The uncertainty around ongoing operating costs is an area that vendors like Newvem and Rightscale (via their ShopForCloud acquisition) are targeting. But given the lack of generally available information comparing pricing for Infrastructure-as-a-Service options, we’ve collected data on standard available rates and performed a few basic analyses to assist with cost projections. A link to the aggregated dataset is provided below, both for fact checking and to enable others to perform their own analyses, expand the scope of surveyed providers or both.

Before we continue, a few notes.


  • No special pricing programs (beta, etc)
  • Linux operating system, no OS premium
  • Charts are based on price per hour costs (i.e. no reserved instances)
  • Standard packages only considered (i.e. no high memory, etc)
  • Where not otherwise specified, the number of virtual cores is assumed to equal available compute units

Objections & Responses

  • This isn’t an apples to apples comparison“: This is true. The providers do not make that possible.
  • These are list prices – many customers don’t pay list prices“: This is also true. Many customers do, however. But in general, take this for what it’s worth as an evaluation of posted list prices.
  • This does not take bandwidth and other costs into account“: Correct, this analysis is server only – no bandwidth or storage costs are included. Those will be examined in a future update.
  • This survey doesn’t include [provider X]“: The link to the dataset is below. You are encouraged to fork it.

With the above in mind, one last general statement. This analysis is intended to explore in more detail differentiations in pricing characteristics from provider to provider. Because none of the providers offer exactly the same packages, because most providers have other pricing and product packages available, and because list prices can be negotiated, this research is not intended to serve as a hard basis for cost planning. It is, rather, an attempt to discern where vendors are being aggressive with pricing, and how they differ from one another in these areas.

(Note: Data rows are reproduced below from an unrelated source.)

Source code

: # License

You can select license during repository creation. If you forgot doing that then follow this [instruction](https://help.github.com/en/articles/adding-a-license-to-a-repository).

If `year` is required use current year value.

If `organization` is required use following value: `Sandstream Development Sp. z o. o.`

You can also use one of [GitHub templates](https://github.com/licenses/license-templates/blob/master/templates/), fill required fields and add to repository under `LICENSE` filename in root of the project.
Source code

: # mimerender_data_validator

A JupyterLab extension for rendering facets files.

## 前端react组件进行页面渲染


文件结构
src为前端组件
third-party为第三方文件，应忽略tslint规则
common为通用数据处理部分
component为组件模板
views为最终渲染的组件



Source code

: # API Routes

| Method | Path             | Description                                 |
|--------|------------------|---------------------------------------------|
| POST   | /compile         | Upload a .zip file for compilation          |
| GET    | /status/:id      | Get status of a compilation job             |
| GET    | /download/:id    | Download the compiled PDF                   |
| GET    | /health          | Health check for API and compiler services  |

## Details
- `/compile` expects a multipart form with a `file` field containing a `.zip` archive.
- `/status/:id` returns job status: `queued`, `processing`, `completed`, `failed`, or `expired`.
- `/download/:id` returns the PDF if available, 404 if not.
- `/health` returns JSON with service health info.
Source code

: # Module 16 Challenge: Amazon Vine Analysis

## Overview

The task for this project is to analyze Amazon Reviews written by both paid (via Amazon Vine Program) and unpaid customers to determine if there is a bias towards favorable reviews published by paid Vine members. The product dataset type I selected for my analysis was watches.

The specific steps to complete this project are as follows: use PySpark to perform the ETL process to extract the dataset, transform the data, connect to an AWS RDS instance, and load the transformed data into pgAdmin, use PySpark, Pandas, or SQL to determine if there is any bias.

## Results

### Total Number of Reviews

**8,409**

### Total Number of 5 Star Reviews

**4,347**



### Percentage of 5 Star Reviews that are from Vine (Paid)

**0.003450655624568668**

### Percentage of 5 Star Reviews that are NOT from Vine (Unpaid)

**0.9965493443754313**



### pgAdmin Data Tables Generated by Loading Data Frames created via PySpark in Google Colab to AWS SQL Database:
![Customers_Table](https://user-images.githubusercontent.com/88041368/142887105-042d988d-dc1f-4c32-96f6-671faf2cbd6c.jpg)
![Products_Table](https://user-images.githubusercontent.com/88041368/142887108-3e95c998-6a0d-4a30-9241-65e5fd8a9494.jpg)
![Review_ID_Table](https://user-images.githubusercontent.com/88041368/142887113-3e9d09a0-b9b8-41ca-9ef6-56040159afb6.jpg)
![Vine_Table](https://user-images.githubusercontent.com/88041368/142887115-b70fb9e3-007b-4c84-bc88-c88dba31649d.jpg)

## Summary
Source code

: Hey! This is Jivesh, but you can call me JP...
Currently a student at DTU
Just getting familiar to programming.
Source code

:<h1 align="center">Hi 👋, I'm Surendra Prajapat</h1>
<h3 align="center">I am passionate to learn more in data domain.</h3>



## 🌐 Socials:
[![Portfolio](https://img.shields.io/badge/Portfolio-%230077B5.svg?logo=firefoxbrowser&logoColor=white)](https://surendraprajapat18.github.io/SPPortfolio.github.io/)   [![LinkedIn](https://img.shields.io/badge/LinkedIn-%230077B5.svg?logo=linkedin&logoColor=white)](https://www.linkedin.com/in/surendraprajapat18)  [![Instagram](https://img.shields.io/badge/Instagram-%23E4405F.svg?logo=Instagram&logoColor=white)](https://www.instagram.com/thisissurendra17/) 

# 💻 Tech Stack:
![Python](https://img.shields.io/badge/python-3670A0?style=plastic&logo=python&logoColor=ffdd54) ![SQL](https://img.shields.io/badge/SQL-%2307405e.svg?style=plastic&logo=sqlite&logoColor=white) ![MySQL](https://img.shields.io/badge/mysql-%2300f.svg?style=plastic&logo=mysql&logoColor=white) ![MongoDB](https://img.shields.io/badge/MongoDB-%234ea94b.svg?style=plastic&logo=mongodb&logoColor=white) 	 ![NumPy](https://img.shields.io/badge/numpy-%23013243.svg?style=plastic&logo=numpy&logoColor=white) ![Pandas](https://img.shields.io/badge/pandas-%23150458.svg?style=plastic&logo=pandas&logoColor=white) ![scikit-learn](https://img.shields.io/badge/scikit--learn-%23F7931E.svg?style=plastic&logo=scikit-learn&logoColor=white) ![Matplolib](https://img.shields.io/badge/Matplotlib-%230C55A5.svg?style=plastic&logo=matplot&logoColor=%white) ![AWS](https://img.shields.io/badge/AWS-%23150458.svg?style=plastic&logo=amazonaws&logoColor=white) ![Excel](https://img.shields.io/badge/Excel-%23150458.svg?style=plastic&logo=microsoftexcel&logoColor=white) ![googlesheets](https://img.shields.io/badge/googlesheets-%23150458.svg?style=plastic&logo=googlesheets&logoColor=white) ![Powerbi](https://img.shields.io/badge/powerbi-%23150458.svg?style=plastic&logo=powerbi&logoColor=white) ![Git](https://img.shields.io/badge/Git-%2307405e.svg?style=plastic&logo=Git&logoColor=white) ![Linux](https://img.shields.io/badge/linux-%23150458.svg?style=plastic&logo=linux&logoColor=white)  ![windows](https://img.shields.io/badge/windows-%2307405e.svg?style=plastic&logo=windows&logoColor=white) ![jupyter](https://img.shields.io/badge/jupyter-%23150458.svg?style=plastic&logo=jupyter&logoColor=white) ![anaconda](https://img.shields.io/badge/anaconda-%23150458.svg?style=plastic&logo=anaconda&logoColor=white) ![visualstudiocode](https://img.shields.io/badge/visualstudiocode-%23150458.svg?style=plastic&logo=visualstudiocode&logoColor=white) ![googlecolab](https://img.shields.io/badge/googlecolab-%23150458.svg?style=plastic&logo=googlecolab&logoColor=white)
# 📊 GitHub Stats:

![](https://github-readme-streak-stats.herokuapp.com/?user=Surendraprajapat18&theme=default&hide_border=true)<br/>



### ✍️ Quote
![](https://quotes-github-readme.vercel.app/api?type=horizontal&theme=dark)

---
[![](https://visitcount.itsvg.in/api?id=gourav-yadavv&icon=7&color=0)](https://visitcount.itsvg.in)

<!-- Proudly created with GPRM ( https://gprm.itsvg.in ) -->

Specifically what we’re looking for in the charts is slope. The steeper the slope, the more quickly functionality is going up relative to price, or in layman’s terms, the more you get for your money.

With that, here is the cost of disk space relative to the price per hour.

In general, disk space is cheap in the cloud. According to our numbers, the average cost for one gigabyte of disk space in the cloud per month for all providers is $0.73. IBM had the most expensive average cost at $1.47, with Google the cheapest at $0.25. Our graph confirms this, with Google narrowly edging out Amazon for the steepest trajectory, and therefore the most aggressive pricing for disk space. The close mirroring of the Amazon and Google results, not to mention their separation from the other providers, also suggests that Google’s clear target with the Google Compute Engine is Amazon.

Next, we have a chart examining memory relative to hourly costs.

Here, we see far more pricing consistency amongst the providers. Amazon, Google, Joyent, HP and Microsoft are all tightly grouped in their memory pricing, with Rackspace showing variation and IBM’s cloud commanding a premium on a per gigabyte of memory basis. For those wondering why Joyent’s trajectory extends further, it’s because their standard offering list includes the highest available RAM package at 64 GB.

Lastly, we have an examination of computing units. As mentioned above, because some providers differentiate between cores and computing units, we have approximated the available computing units per provider package as accurately as possible by either using the appropriate computing unit multiple or assuming that the number of cores correctly reflects the total available computing unit count. Corrections to this data are welcome.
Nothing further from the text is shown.